St. Joseph’s Children’s Hospital received Revere at no cost from Canine Companions, an organization that trains and places service dogs with professionals in clinical, educational or court settings, in addition to individuals who have special needs. The Adcock family in Tampa is also generously supporting the hospital’s new facility dog program.
Facility dogs differ from pet therapy dogs in that they provide more than comfort. They can pull a toy wagon, retrieve items, open and close drawers, and follow commands that allow them to engage with patients in specific ways.
Revere is a member of the hospital’s Child Life team, and lives with Child Life Specialist Hannah Murray, who jumped at the chance to become his handler.
“As a child life specialist in the pediatric oncology unit, my job is to help children cope with their illnesses and translate diagnoses and procedures into a language kids can understand. I’m a familiar face and a hand to hold through scary procedures and difficult news,” said Hannah. “I add calmness to a world of chaos, and I love finding ways to give children who have had to grow up way too fast an opportunity to just be a kid.”
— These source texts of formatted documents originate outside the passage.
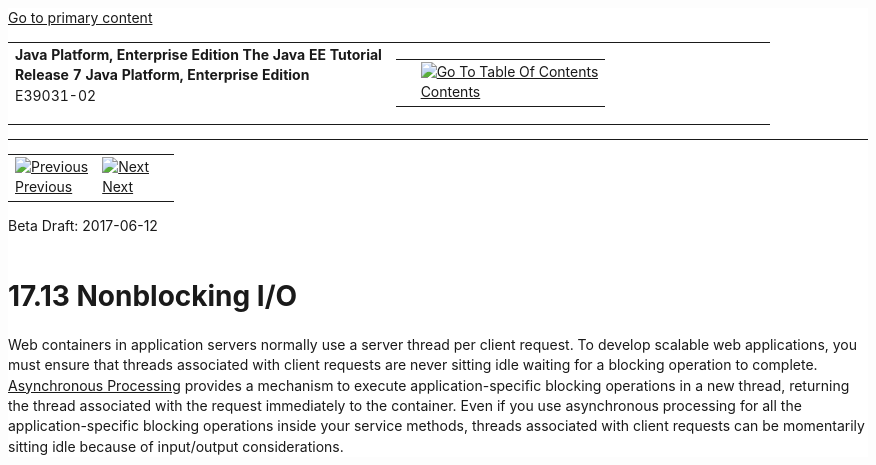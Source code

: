 [Go to primary content](#BEGIN)

<table>
<colgroup>
<col width="50%" />
<col width="50%" />
</colgroup>
<tbody>
<tr class="odd">
<td><strong>Java Platform, Enterprise Edition The Java EE Tutorial</strong><br />
<strong>Release 7 Java Platform, Enterprise Edition</strong><br />
E39031-02</td>
<td><table>
<tbody>
<tr class="odd">
<td> </td>
<td><a href="toc.htm"><img src="../../dcommon/gifs/toc.gif" alt="Go To Table Of Contents" /><br />
<span class="icon">Contents</span></a></td>
</tr>
</tbody>
</table></td>
</tr>
</tbody>
</table>

-----

<table>
<tbody>
<tr class="odd">
<td><a href="servlets012.htm"><img src="../../dcommon/gifs/leftnav.gif" alt="Previous" /><br />
<span class="icon">Previous</span></a> </td>
<td><a href="servlets014.htm"><img src="../../dcommon/gifs/rightnav.gif" alt="Next" /><br />
<span class="icon">Next</span></a></td>
<td> </td>
</tr>
</tbody>
</table>

Beta Draft: 2017-06-12

# 17.13 Nonblocking I/O

Web containers in application servers normally use a server thread per
client request. To develop scalable web applications, you must ensure
that threads associated with client requests are never sitting idle
waiting for a blocking operation to complete. [Asynchronous
Processing](servlets012.htm#BEIGCFDF) provides a mechanism to execute
application-specific blocking operations in a new thread, returning the
thread associated with the request immediately to the container. Even if
you use asynchronous processing for all the application-specific
blocking operations inside your service methods, threads associated with
client requests can be momentarily sitting idle because of input/output
considerations.
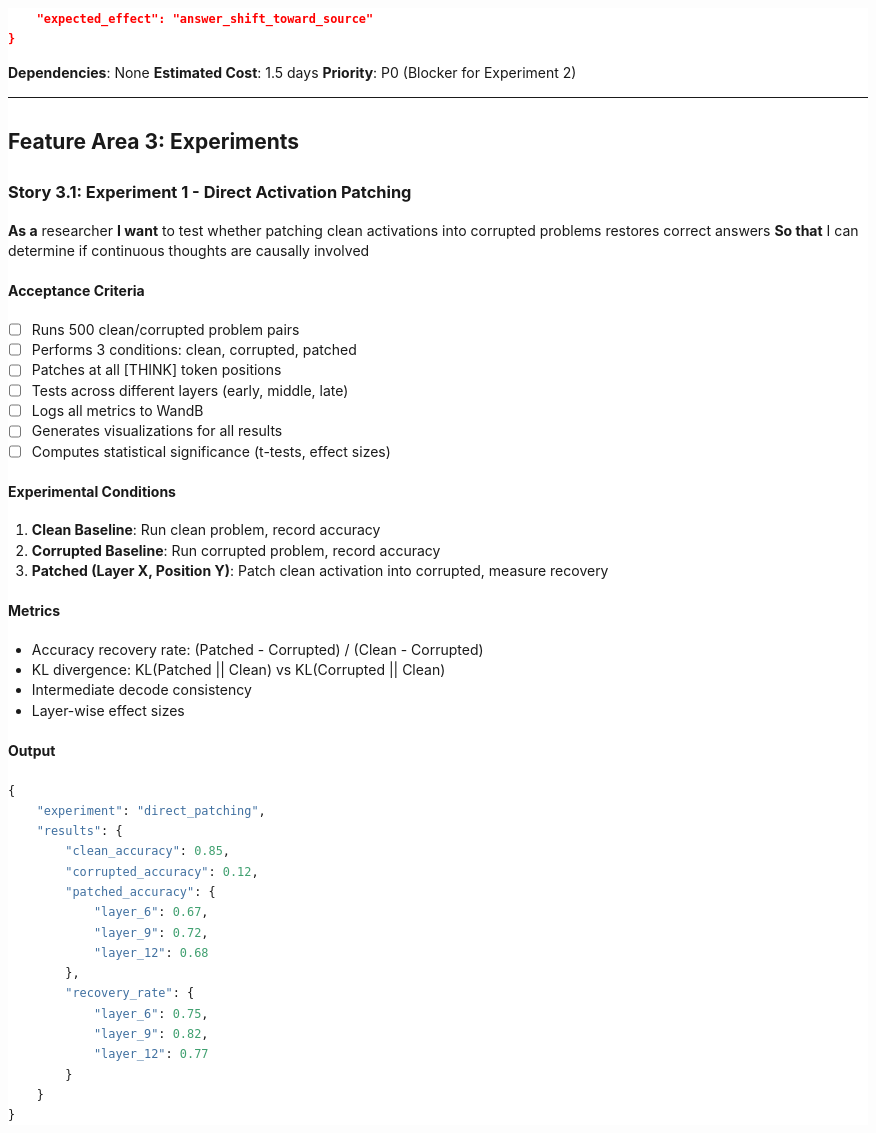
 ```json
    "expected_effect": "answer_shift_toward_source"
}
```

**Dependencies**: None
**Estimated Cost**: 1.5 days
**Priority**: P0 (Blocker for Experiment 2)

---

## Feature Area 3: Experiments

### Story 3.1: Experiment 1 - Direct Activation Patching

**As a** researcher
**I want** to test whether patching clean activations into corrupted problems restores correct answers
**So that** I can determine if continuous thoughts are causally involved

#### Acceptance Criteria
- [ ] Runs 500 clean/corrupted problem pairs
- [ ] Performs 3 conditions: clean, corrupted, patched
- [ ] Patches at all [THINK] token positions
- [ ] Tests across different layers (early, middle, late)
- [ ] Logs all metrics to WandB
- [ ] Generates visualizations for all results
- [ ] Computes statistical significance (t-tests, effect sizes)

#### Experimental Conditions
1. **Clean Baseline**: Run clean problem, record accuracy
2. **Corrupted Baseline**: Run corrupted problem, record accuracy
3. **Patched (Layer X, Position Y)**: Patch clean activation into corrupted, measure recovery

#### Metrics
- Accuracy recovery rate: (Patched - Corrupted) / (Clean - Corrupted)
- KL divergence: KL(Patched || Clean) vs KL(Corrupted || Clean)
- Intermediate decode consistency
- Layer-wise effect sizes

#### Output
```python
{
    "experiment": "direct_patching",
    "results": {
        "clean_accuracy": 0.85,
        "corrupted_accuracy": 0.12,
        "patched_accuracy": {
            "layer_6": 0.67,
            "layer_9": 0.72,
            "layer_12": 0.68
        },
        "recovery_rate": {
            "layer_6": 0.75,
            "layer_9": 0.82,
            "layer_12": 0.77
        }
    }
}
```

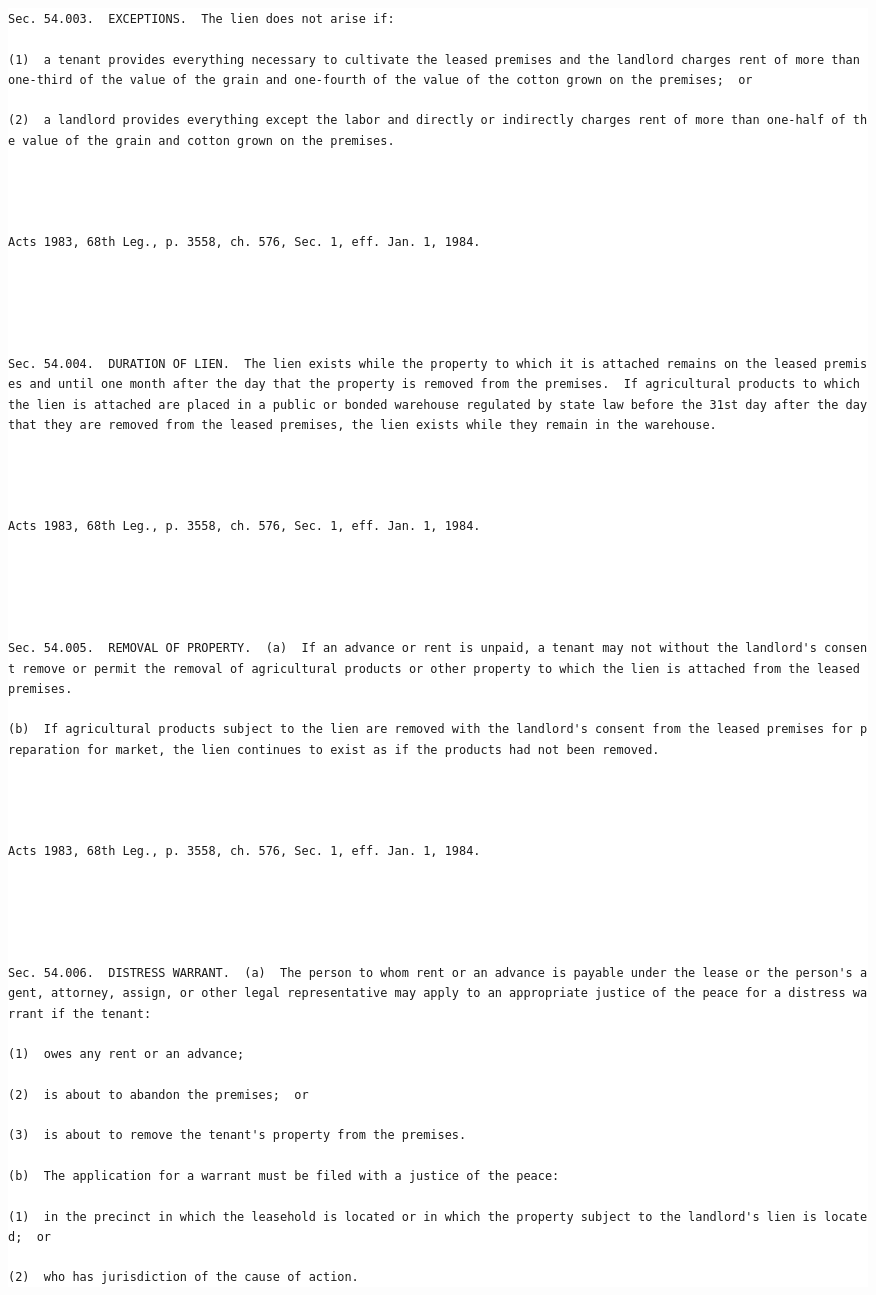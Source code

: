     Sec. 54.003.  EXCEPTIONS.  The lien does not arise if:
    
    (1)  a tenant provides everything necessary to cultivate the leased premises and the landlord charges rent of more than one-third of the value of the grain and one-fourth of the value of the cotton grown on the premises;  or
    
    (2)  a landlord provides everything except the labor and directly or indirectly charges rent of more than one-half of the value of the grain and cotton grown on the premises.
    
    
    
    
    Acts 1983, 68th Leg., p. 3558, ch. 576, Sec. 1, eff. Jan. 1, 1984.
    
    
    
    
    
    Sec. 54.004.  DURATION OF LIEN.  The lien exists while the property to which it is attached remains on the leased premises and until one month after the day that the property is removed from the premises.  If agricultural products to which the lien is attached are placed in a public or bonded warehouse regulated by state law before the 31st day after the day that they are removed from the leased premises, the lien exists while they remain in the warehouse.
    
    
    
    
    Acts 1983, 68th Leg., p. 3558, ch. 576, Sec. 1, eff. Jan. 1, 1984.
    
    
    
    
    
    Sec. 54.005.  REMOVAL OF PROPERTY.  (a)  If an advance or rent is unpaid, a tenant may not without the landlord's consent remove or permit the removal of agricultural products or other property to which the lien is attached from the leased premises.
    
    (b)  If agricultural products subject to the lien are removed with the landlord's consent from the leased premises for preparation for market, the lien continues to exist as if the products had not been removed.
    
    
    
    
    Acts 1983, 68th Leg., p. 3558, ch. 576, Sec. 1, eff. Jan. 1, 1984.
    
    
    
    
    
    Sec. 54.006.  DISTRESS WARRANT.  (a)  The person to whom rent or an advance is payable under the lease or the person's agent, attorney, assign, or other legal representative may apply to an appropriate justice of the peace for a distress warrant if the tenant:
    
    (1)  owes any rent or an advance;
    
    (2)  is about to abandon the premises;  or
    
    (3)  is about to remove the tenant's property from the premises.
    
    (b)  The application for a warrant must be filed with a justice of the peace:
    
    (1)  in the precinct in which the leasehold is located or in which the property subject to the landlord's lien is located;  or
    
    (2)  who has jurisdiction of the cause of action.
During a two-week intensive training course in May, Hannah was matched with Revere, whose social and loving nature is a great fit for a hospital facility dog. Monday through Friday, he works alongside Hannah as she visits her patients.
“We’ve only been working together for a few weeks, but I can already see the positive impact he’s having on my patients,” Hannah said. “He spends his days snuggling up with patients who aren’t feeling well, helping kids cope during IV starts and port access, and going for walks with patients to help increase their mobility.”
Comfort, motivation and joy come in many forms, including a wagging tail and a furry cuddle!